Students may be asked to stake out a position, make an argument, or have a thesis as a way to articulate their paper's project in the introduction. While these terms are not interchangeable, they all share a focus on a writer's ability to define her project's assumptions, goals, and implications.
 

Action Horizon:

When we read and evaluate a student's project, we a particularly interested in whether or not that project has an action horizon. The action horizon, as we define it, is where the student imagines possibilities and solutions to the problems and issues raised by the assignment, by the reading, and by student's own project. The most effective articulations and explorations of a project's action horizon avoid simple solutions ("we should just ban biotech"), recognizing instead the complexity of real world problems and working through the texts and the student's own ideas to imagine new possibilities.

For more on the meaning of this term, please see "Teaching the Action Horizon," our introductory essay in the Teacher's Manual.

 
Organization: This is a fairly standard term in evaluating student work. In our criteria, we are interested in the degree to which the student's organization of the paper helps the student to define and develop his or her project. To achieve a working level of clarity, students should express, explain, and explore a central claim in each paragraph. The paper's paragraphs should connect logically to each other. In addition, the paragraphs should all work toward developing and supporting a paper's project. At more advanced levels, the organizational structure will grow more complex: it might incorporate the consideration of qualifications, exceptions, alternative explanations; the organization might also include the trademarks of the most experienced writers--digressions, extended anecdotes, sectioned arguments that are drawn together in the final pages.
 
Making Connections:

Because we believe that reading plays a central role in the writing process, we have emphasized through our assignments, our sequences, and through our choice of essays the important role that writing can play in making connections between different readings. When writing is used in this way, it generates new thoughts and it fosters creativity, two activities that are not always linked to the work of the expository essay.
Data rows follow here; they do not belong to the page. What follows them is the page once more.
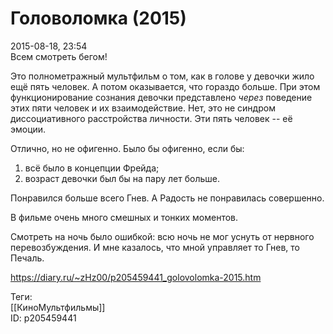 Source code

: Головоломка (2015)
===================

   
 2015-08-18, 23:54   
  Всем смотреть бегом!   
   
 Это полнометражный мультфильм о том, как в голове у девочки жило ещё пять человек. А потом оказывается, что гораздо больше. При этом функционирование сознания девочки представлено  *через*  поведение этих пяти человек и их взаимодействие. Нет, это не синдром диссоциативного расстройства личности. Эти пять человек -- её эмоции.   
   
 Отлично, но не офигенно. Было бы офигенно, если бы:   
 1) всё было в концепции Фрейда;   
 2) возраст девочки был бы на пару лет больше.   
   
 Понравился больше всего Гнев. А Радость не понравилась совершенно.   
   
 В фильме очень много смешных и тонких моментов.   
   
 Смотреть на ночь было ошибкой: всю ночь не мог уснуть от нервного перевозбуждения. И мне казалось, что мной управляет то Гнев, то Печаль.   
    
 <https://diary.ru/~zHz00/p205459441_golovolomka-2015.htm>   
   
 Теги:   
 [[КиноМультфильмы]]   
 ID: p205459441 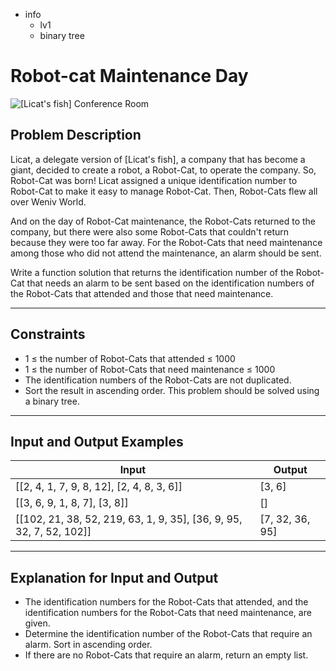 - info
    - lv1
    - binary tree

# Robot-cat Maintenance Day
![[Licat's fish] Conference Room](./17_1.webp)

## Problem Description
Licat, a delegate version of [Licat's fish], a company that has become a giant, decided to create a robot, a Robot-Cat, to operate the company. So, Robot-Cat was born! Licat assigned a unique identification number to Robot-Cat to make it easy to manage Robot-Cat. Then, Robot-Cats flew all over Weniv World.

And on the day of Robot-Cat maintenance, the Robot-Cats returned to the company, but there were also some Robot-Cats that couldn't return because they were too far away. For the Robot-Cats that need maintenance among those who did not attend the maintenance, an alarm should be sent.


Write a function solution that returns the identification number of the Robot-Cat that needs an alarm to be sent based on the identification numbers of the Robot-Cats that attended and those that need maintenance.

---

## Constraints

- 1 ≤ the number of Robot-Cats that attended ≤ 1000 
- 1 ≤ the number of Robot-Cats that need maintenance ≤ 1000 
- The identification numbers of the Robot-Cats are not duplicated. 
- Sort the result in ascending order. This problem should be solved using a binary tree.

---

## Input and Output Examples

| Input                                  | Output  |
| ------------------------------------ | ------- |
| [[2, 4, 1, 7, 9, 8, 12], [2, 4, 8, 3, 6]] | [3, 6] |
| [[3, 6, 9, 1, 8, 7], [3, 8]] | [] |
| [[102, 21, 38, 52, 219, 63, 1, 9, 35], [36, 9, 95, 32, 7, 52, 102]] | [7, 32, 36, 95] |

---

## Explanation for Input and Output

- The identification numbers for the Robot-Cats that attended, and the identification numbers for the Robot-Cats that need maintenance, are given. 
- Determine the identification number of the Robot-Cats that require an alarm. Sort in ascending order. 
- If there are no Robot-Cats that require an alarm, return an empty list. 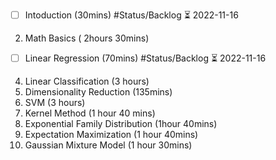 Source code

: - [ ] Intoduction (30mins) #Status/Backlog ⏳ 2022-11-16 
2.  Math Basics ( 2hours 30mins)
- [ ] Linear Regression (70mins) #Status/Backlog ⏳ 2022-11-16
4.  Linear Classification (3 hours)
5.  Dimensionality Reduction (135mins)
6.  SVM (3 hours)
7.  Kernel Method (1 hour 40 mins)
8.  Exponential Family Distribution (1hour 40mins)
9.  Expectation Maximization (1 hour 40mins)
10.  Gaussian Mixture Model (1 hour 30mins)
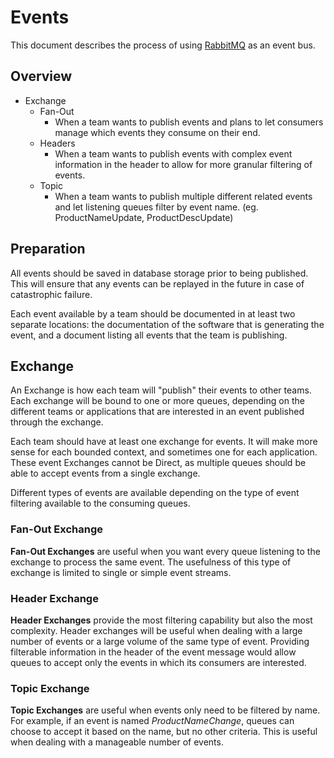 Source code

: # Events
This document describes the process of using [RabbitMQ](Messaging/RabbitMQ) as
an event bus.

## Overview

* Exchange
  * Fan-Out
    * When a team wants to publish events and plans to let consumers manage
    which events they consume on their end.
  * Headers
    * When a team wants to publish events with complex event information in
    the header to allow for more granular filtering of events.
  * Topic
    * When a team wants to publish multiple different related events and let
    listening queues filter by event name. (eg. ProductNameUpdate,
    ProductDescUpdate)

## Preparation

All events should be saved in database storage prior to being published.
This will ensure that any events can be replayed in the future in case of
catastrophic failure.

Each event available by a team should be documented in at least two separate
locations: the documentation of the software that is generating the event,
and a document listing all events that the team is publishing.

## Exchange

An Exchange is how each team will "publish" their events to other teams. Each
exchange will be bound to one or more queues, depending on the different teams
or applications that are interested in an event published through the exchange.

Each team should have at least one exchange for events. It will make more
sense for each bounded context, and sometimes one for each application. These
event Exchanges cannot be Direct, as multiple queues should be able to accept
events from a single exchange.

Different types of events are available depending on the type of event
filtering available to the consuming queues.

### Fan-Out Exchange

**Fan-Out Exchanges** are useful when you want every queue listening to the
exchange to process the same event. The usefulness of this type of exchange is
limited to single or simple event streams.

### Header Exchange

**Header Exchanges** provide the most filtering capability but also the most
complexity. Header exchanges will be useful when dealing with a large number
of events or a large volume of the same type of event. Providing filterable
information in the header of the event message would allow queues to accept
only the events in which its consumers are interested.

### Topic Exchange

**Topic Exchanges** are useful when events only need to be filtered by name.
For example, if an event is named _ProductNameChange_, queues can choose to
accept it based on the name, but no other criteria. This is useful when
dealing with a manageable number of events.
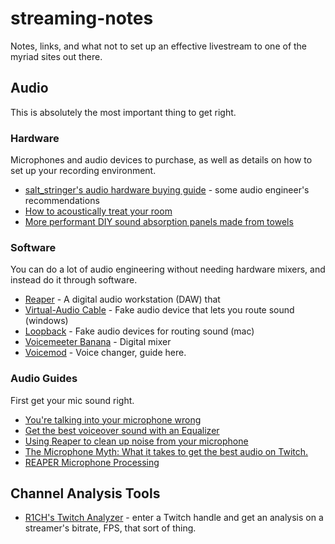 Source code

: # streaming-notes

Notes, links, and what not to set up an effective livestream to one of the myriad sites out there.

## Audio

This is absolutely the most important thing to get right.

### Hardware

Microphones and audio devices to purchase, as well as details on how to set up your recording environment.

* [salt_stringer's audio hardware buying guide](https://docs.google.com/document/d/14HRU4hziD1cl9bwKICPB4KkcvxyH2PIAgYA4QDyiprI) - some audio engineer's recommendations
* [How to acoustically treat your room](https://ehomerecordingstudio.com/acoustic-treatment-101/)
* [More performant DIY sound absorption panels made from towels](https://www.youtube.com/watch?v=pABvTWSxOes&)

### Software

You can do a lot of audio engineering without needing hardware mixers, and instead do it through software.

* [Reaper](http://reaper.fm/) - A digital audio workstation (DAW) that
* [Virtual-Audio Cable](https://www.vb-audio.com/Cable/) - Fake audio device that lets you route sound (windows)
* [Loopback](https://rogueamoeba.com/loopback/) - Fake audio devices for routing sound (mac)
* [Voicemeeter Banana](https://www.vb-audio.com/Voicemeeter/banana.htm) - Digital mixer
* [Voicemod](https://voicemod.net/) - Voice changer, guide here.

### Audio Guides

First get your mic sound right.

* [You're talking into your microphone wrong](https://www.youtube.com/watch?v=iyQ4nJgGHZk)
* [Get the best voiceover sound with an Equalizer](https://www.youtube.com/watch?v=V6XtciKhgUY)
* [Using Reaper to clean up noise from your microphone](https://www.reddit.com/r/Twitch/comments/5idg75/guide_using_reaper_to_clean_up_noise_from_your/)
* [The Microphone Myth: What it takes to get the best audio on Twitch.](https://www.reddit.com/r/Twitch/comments/6kilxo/the_microphone_myth_what_it_takes_to_get_the_best/)
* [REAPER Microphone Processing](https://www.youtube.com/watch?v=5wgD2vEgFI8)


## Channel Analysis Tools

* [R1CH's Twitch Analyzer](https://r-1.ch/analyzer/) - enter a Twitch handle and get an analysis on a streamer's bitrate, FPS, that sort of thing.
While we remain convinced of the importance of training students to work closely with the assigned readings and we continue to train them to demonstrate this work through the effective use of quotation, we also encourage our students to think more broadly about what work they can do with the assigned texts. While close reading is a skill that is highly valued in some writing practices, one need not search far in the university to find examples of highly valued ways of writing that rely more heavily on paraphrase and summary. What we hope to encourage through our grading criteria is a kind of thinking that doesn't define the end point as being an iron clad, fully supported rendering of one of the assigned readings in the NHR; we'd rather that the students learn how to use the readings to generate new questions, explore unfamiliar terrain, and work out new ideas. Making connections of this sort can't be done if one reads without comprehension; it also can't be realized if one's highest concern is fidelity to every nuance of the assigned readings.

 
Following Conventions: A student will need to follow citation conventions, as described by the instructor, the Writing Program, and the university. The words and ideas of others need to be acknowledged as appropriate throughout the paper. A student should identify the source of quotations, the source of paraphrased ideas and facts, and the author, title, and context of each source text.